• _EXERCISE GOAL_
Write the data below out again, exactly as each line reads.

RECORDS START

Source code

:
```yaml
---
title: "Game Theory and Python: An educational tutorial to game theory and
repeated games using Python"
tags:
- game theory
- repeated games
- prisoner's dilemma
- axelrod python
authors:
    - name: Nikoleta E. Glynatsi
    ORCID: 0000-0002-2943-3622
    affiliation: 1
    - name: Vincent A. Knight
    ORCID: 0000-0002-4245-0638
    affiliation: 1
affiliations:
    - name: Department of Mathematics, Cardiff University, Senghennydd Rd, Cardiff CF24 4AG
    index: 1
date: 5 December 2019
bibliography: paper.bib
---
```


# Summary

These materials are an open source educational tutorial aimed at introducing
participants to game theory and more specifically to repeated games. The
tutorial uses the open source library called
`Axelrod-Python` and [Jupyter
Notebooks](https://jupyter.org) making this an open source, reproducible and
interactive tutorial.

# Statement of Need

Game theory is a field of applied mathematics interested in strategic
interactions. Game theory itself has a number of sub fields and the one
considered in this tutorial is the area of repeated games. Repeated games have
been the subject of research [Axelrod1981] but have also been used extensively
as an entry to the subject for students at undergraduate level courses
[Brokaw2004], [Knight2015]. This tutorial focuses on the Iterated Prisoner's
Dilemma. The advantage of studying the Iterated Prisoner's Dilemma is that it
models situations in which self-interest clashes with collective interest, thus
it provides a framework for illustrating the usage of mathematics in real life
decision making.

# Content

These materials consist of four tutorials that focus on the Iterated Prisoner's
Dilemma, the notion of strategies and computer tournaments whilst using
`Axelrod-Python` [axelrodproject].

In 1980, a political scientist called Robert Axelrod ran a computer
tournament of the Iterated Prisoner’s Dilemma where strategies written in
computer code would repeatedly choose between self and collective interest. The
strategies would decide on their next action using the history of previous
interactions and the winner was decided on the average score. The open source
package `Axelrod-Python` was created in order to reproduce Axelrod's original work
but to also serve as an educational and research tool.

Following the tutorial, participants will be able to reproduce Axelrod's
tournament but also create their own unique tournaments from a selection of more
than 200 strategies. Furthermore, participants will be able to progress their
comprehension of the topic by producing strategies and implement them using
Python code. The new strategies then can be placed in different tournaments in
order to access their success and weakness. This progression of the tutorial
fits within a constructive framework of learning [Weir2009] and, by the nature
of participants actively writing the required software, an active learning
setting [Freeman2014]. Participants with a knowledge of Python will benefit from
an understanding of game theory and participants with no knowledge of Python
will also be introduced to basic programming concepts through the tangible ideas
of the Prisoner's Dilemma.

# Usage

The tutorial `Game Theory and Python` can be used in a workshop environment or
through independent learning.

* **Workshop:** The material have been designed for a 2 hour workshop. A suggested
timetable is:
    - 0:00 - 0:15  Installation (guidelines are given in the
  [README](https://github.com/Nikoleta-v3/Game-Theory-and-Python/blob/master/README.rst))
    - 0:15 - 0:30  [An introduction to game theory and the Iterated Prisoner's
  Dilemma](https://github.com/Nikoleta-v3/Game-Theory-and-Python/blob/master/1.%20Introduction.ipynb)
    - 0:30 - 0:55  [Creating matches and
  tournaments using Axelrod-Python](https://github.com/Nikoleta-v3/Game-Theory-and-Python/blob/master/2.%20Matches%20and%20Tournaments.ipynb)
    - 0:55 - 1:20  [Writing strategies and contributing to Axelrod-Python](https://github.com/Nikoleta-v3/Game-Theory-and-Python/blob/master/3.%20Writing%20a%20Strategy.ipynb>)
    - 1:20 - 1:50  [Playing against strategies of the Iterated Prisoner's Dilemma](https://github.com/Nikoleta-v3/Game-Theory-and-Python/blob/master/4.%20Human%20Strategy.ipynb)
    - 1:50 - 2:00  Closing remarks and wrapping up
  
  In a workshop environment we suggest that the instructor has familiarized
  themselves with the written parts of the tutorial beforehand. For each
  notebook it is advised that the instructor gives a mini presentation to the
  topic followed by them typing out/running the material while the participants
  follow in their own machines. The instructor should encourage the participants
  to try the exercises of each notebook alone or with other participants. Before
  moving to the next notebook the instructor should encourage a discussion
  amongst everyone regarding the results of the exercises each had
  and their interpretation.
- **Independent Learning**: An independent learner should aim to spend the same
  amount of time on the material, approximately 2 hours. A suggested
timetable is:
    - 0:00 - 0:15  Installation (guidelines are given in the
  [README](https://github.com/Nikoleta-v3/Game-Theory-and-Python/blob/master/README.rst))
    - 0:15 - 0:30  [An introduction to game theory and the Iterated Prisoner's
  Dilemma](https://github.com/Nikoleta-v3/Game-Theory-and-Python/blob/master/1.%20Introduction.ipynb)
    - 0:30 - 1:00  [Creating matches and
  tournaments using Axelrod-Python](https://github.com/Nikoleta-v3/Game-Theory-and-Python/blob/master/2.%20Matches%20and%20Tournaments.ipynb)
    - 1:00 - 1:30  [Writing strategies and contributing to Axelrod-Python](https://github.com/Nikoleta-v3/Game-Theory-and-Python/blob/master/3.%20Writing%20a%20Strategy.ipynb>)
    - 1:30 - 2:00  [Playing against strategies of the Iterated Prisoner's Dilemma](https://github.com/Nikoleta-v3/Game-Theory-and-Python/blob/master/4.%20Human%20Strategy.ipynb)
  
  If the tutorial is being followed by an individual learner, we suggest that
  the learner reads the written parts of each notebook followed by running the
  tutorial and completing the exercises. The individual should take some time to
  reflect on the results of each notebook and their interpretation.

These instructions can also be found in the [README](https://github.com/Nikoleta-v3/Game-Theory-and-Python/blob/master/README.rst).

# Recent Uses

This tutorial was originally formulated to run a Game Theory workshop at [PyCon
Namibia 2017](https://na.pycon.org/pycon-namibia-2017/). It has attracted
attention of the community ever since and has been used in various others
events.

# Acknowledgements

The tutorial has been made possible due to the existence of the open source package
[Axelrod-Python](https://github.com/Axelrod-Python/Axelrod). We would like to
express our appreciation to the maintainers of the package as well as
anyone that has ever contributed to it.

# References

RECORDS END

• _EXERCISE SOLUTION_
Source code

:
```yaml
---
title: "Game Theory and Python: An educational tutorial to game theory and
repeated games using Python"
tags:
- game theory
- repeated games
- prisoner's dilemma
- axelrod python
authors:
    - name: Nikoleta E. Glynatsi
    ORCID: 0000-0002-2943-3622
    affiliation: 1
    - name: Vincent A. Knight
    ORCID: 0000-0002-4245-0638
    affiliation: 1
affiliations:
    - name: Department of Mathematics, Cardiff University, Senghennydd Rd, Cardiff CF24 4AG
    index: 1
date: 5 December 2019
bibliography: paper.bib
---
```


# Summary

These materials are an open source educational tutorial aimed at introducing
participants to game theory and more specifically to repeated games. The
tutorial uses the open source library called
`Axelrod-Python` and [Jupyter
Notebooks](https://jupyter.org) making this an open source, reproducible and
interactive tutorial.

# Statement of Need

Game theory is a field of applied mathematics interested in strategic
interactions. Game theory itself has a number of sub fields and the one
considered in this tutorial is the area of repeated games. Repeated games have
been the subject of research [Axelrod1981] but have also been used extensively
as an entry to the subject for students at undergraduate level courses
[Brokaw2004], [Knight2015]. This tutorial focuses on the Iterated Prisoner's
Dilemma. The advantage of studying the Iterated Prisoner's Dilemma is that it
models situations in which self-interest clashes with collective interest, thus
it provides a framework for illustrating the usage of mathematics in real life
decision making.

# Content

These materials consist of four tutorials that focus on the Iterated Prisoner's
Dilemma, the notion of strategies and computer tournaments whilst using
`Axelrod-Python` [axelrodproject].

In 1980, a political scientist called Robert Axelrod ran a computer
tournament of the Iterated Prisoner’s Dilemma where strategies written in
computer code would repeatedly choose between self and collective interest. The
strategies would decide on their next action using the history of previous
interactions and the winner was decided on the average score. The open source
package `Axelrod-Python` was created in order to reproduce Axelrod's original work
but to also serve as an educational and research tool.

Following the tutorial, participants will be able to reproduce Axelrod's
tournament but also create their own unique tournaments from a selection of more
than 200 strategies. Furthermore, participants will be able to progress their
comprehension of the topic by producing strategies and implement them using
Python code. The new strategies then can be placed in different tournaments in
order to access their success and weakness. This progression of the tutorial
fits within a constructive framework of learning [Weir2009] and, by the nature
of participants actively writing the required software, an active learning
setting [Freeman2014]. Participants with a knowledge of Python will benefit from
an understanding of game theory and participants with no knowledge of Python
will also be introduced to basic programming concepts through the tangible ideas
of the Prisoner's Dilemma.

# Usage

The tutorial `Game Theory and Python` can be used in a workshop environment or
through independent learning.

* **Workshop:** The material have been designed for a 2 hour workshop. A suggested
timetable is:
    - 0:00 - 0:15  Installation (guidelines are given in the
  [README](https://github.com/Nikoleta-v3/Game-Theory-and-Python/blob/master/README.rst))
    - 0:15 - 0:30  [An introduction to game theory and the Iterated Prisoner's
  Dilemma](https://github.com/Nikoleta-v3/Game-Theory-and-Python/blob/master/1.%20Introduction.ipynb)
    - 0:30 - 0:55  [Creating matches and
  tournaments using Axelrod-Python](https://github.com/Nikoleta-v3/Game-Theory-and-Python/blob/master/2.%20Matches%20and%20Tournaments.ipynb)
    - 0:55 - 1:20  [Writing strategies and contributing to Axelrod-Python](https://github.com/Nikoleta-v3/Game-Theory-and-Python/blob/master/3.%20Writing%20a%20Strategy.ipynb>)
    - 1:20 - 1:50  [Playing against strategies of the Iterated Prisoner's Dilemma](https://github.com/Nikoleta-v3/Game-Theory-and-Python/blob/master/4.%20Human%20Strategy.ipynb)
    - 1:50 - 2:00  Closing remarks and wrapping up
  
  In a workshop environment we suggest that the instructor has familiarized
  themselves with the written parts of the tutorial beforehand. For each
  notebook it is advised that the instructor gives a mini presentation to the
  topic followed by them typing out/running the material while the participants
  follow in their own machines. The instructor should encourage the participants
  to try the exercises of each notebook alone or with other participants. Before
  moving to the next notebook the instructor should encourage a discussion
  amongst everyone regarding the results of the exercises each had
  and their interpretation.
- **Independent Learning**: An independent learner should aim to spend the same
  amount of time on the material, approximately 2 hours. A suggested
timetable is:
    - 0:00 - 0:15  Installation (guidelines are given in the
  [README](https://github.com/Nikoleta-v3/Game-Theory-and-Python/blob/master/README.rst))
    - 0:15 - 0:30  [An introduction to game theory and the Iterated Prisoner's
  Dilemma](https://github.com/Nikoleta-v3/Game-Theory-and-Python/blob/master/1.%20Introduction.ipynb)
    - 0:30 - 1:00  [Creating matches and
  tournaments using Axelrod-Python](https://github.com/Nikoleta-v3/Game-Theory-and-Python/blob/master/2.%20Matches%20and%20Tournaments.ipynb)
    - 1:00 - 1:30  [Writing strategies and contributing to Axelrod-Python](https://github.com/Nikoleta-v3/Game-Theory-and-Python/blob/master/3.%20Writing%20a%20Strategy.ipynb>)
    - 1:30 - 2:00  [Playing against strategies of the Iterated Prisoner's Dilemma](https://github.com/Nikoleta-v3/Game-Theory-and-Python/blob/master/4.%20Human%20Strategy.ipynb)
  
  If the tutorial is being followed by an individual learner, we suggest that
  the learner reads the written parts of each notebook followed by running the
  tutorial and completing the exercises. The individual should take some time to
  reflect on the results of each notebook and their interpretation.

These instructions can also be found in the [README](https://github.com/Nikoleta-v3/Game-Theory-and-Python/blob/master/README.rst).

# Recent Uses

This tutorial was originally formulated to run a Game Theory workshop at [PyCon
Namibia 2017](https://na.pycon.org/pycon-namibia-2017/). It has attracted
attention of the community ever since and has been used in various others
events.

# Acknowledgements

The tutorial has been made possible due to the existence of the open source package
[Axelrod-Python](https://github.com/Axelrod-Python/Axelrod). We would like to
express our appreciation to the maintainers of the package as well as
anyone that has ever contributed to it.

# References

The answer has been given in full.